== Segment start ==

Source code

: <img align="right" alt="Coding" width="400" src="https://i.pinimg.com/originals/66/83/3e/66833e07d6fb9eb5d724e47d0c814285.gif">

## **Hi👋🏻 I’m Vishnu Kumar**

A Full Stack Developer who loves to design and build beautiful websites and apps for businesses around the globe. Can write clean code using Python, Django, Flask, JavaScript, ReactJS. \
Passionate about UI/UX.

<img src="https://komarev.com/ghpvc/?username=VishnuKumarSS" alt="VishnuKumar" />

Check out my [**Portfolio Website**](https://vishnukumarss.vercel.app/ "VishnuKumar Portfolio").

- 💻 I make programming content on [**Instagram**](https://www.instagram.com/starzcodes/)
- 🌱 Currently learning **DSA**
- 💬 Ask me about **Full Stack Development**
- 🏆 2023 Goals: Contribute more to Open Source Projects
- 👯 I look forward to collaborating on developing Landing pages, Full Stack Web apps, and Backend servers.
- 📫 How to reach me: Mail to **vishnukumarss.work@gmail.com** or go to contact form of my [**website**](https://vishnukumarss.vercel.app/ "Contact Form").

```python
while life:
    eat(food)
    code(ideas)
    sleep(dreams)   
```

== Segment end ==
== Segment start ==

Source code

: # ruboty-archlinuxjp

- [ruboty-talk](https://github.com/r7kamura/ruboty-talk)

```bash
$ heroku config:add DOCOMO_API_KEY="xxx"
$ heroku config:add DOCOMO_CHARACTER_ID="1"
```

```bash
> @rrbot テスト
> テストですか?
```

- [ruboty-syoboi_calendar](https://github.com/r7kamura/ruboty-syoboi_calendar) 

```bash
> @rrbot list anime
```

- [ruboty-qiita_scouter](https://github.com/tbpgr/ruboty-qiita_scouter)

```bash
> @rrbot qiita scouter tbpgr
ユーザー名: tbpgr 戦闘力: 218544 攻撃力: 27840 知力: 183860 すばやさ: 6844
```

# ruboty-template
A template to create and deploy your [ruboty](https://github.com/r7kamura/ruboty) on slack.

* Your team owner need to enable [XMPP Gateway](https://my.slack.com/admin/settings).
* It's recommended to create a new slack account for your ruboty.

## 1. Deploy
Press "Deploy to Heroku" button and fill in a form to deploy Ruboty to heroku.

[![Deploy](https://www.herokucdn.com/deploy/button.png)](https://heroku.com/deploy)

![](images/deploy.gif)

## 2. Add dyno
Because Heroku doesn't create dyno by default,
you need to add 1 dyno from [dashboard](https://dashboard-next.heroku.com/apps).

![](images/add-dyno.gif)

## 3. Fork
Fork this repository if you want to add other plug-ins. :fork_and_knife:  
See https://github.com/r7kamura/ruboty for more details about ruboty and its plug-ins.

== Segment end ==
== Segment start ==

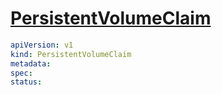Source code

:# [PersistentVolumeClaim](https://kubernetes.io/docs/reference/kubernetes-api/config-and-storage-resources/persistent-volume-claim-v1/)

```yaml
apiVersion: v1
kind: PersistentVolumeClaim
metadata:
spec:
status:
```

== Segment end ==

### PROBLEM
In the listing above, locate the line containing "## 2. Add dyno" and the line containing "See https://github.com/r7kamura/ruboty for". Transcribe those two lines and everything between them, exactly as written.

### PROBLEM SOLUTION
## 2. Add dyno
Because Heroku doesn't create dyno by default,
you need to add 1 dyno from [dashboard](https://dashboard-next.heroku.com/apps).

![](images/add-dyno.gif)

## 3. Fork
Fork this repository if you want to add other plug-ins. :fork_and_knife:  
See https://github.com/r7kamura/ruboty for more details about ruboty and its plug-ins.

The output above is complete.